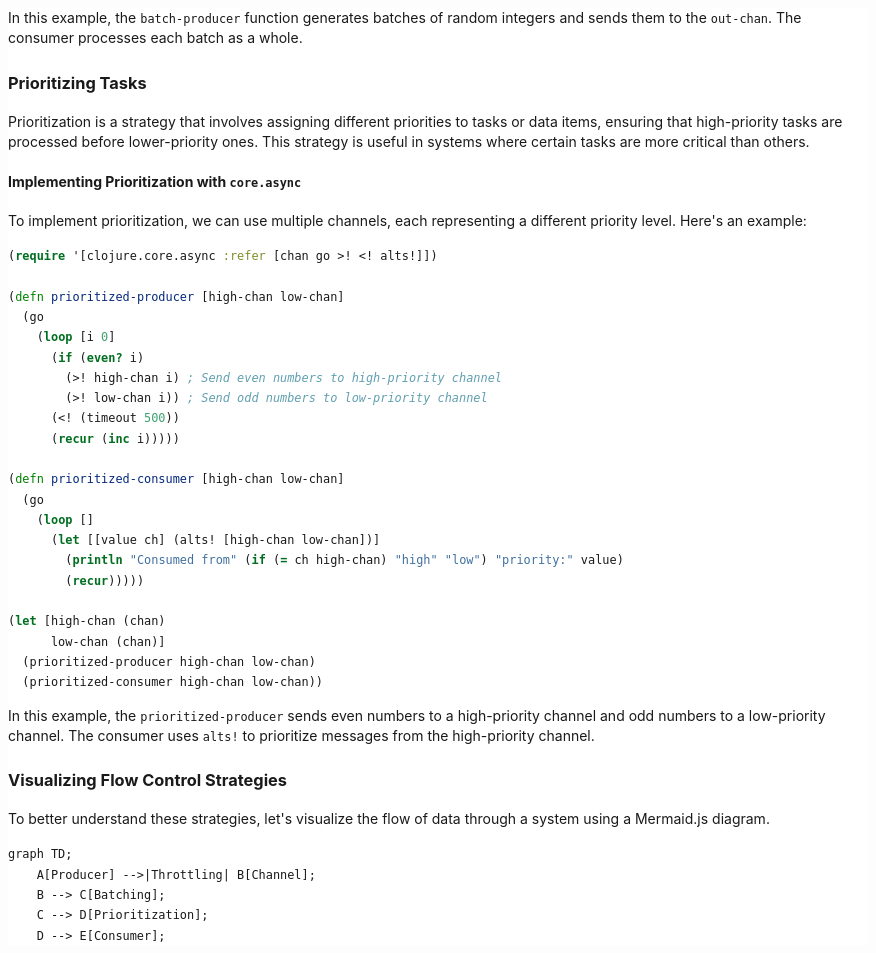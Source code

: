 In this example, the `batch-producer` function generates batches of random integers and sends them to the `out-chan`. The consumer processes each batch as a whole.

### Prioritizing Tasks

Prioritization is a strategy that involves assigning different priorities to tasks or data items, ensuring that high-priority tasks are processed before lower-priority ones. This strategy is useful in systems where certain tasks are more critical than others.

#### Implementing Prioritization with `core.async`

To implement prioritization, we can use multiple channels, each representing a different priority level. Here's an example:

```clojure
(require '[clojure.core.async :refer [chan go >! <! alts!]])

(defn prioritized-producer [high-chan low-chan]
  (go
    (loop [i 0]
      (if (even? i)
        (>! high-chan i) ; Send even numbers to high-priority channel
        (>! low-chan i)) ; Send odd numbers to low-priority channel
      (<! (timeout 500))
      (recur (inc i)))))

(defn prioritized-consumer [high-chan low-chan]
  (go
    (loop []
      (let [[value ch] (alts! [high-chan low-chan])]
        (println "Consumed from" (if (= ch high-chan) "high" "low") "priority:" value)
        (recur)))))

(let [high-chan (chan)
      low-chan (chan)]
  (prioritized-producer high-chan low-chan)
  (prioritized-consumer high-chan low-chan))
```

In this example, the `prioritized-producer` sends even numbers to a high-priority channel and odd numbers to a low-priority channel. The consumer uses `alts!` to prioritize messages from the high-priority channel.

### Visualizing Flow Control Strategies

To better understand these strategies, let's visualize the flow of data through a system using a Mermaid.js diagram.

```mermaid
graph TD;
    A[Producer] -->|Throttling| B[Channel];
    B --> C[Batching];
    C --> D[Prioritization];
    D --> E[Consumer];
```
===
--- TASK STATEMENT ---
The reply should consist only of the lines from the top of the material above through the line with "### Prioritizing Tasks", printed exactly, pictures omitted.

--- OUTPUT OF THE EXERCISE ---
Source code

: In this example, the `batch-producer` function generates batches of random integers and sends them to the `out-chan`. The consumer processes each batch as a whole.

### Prioritizing Tasks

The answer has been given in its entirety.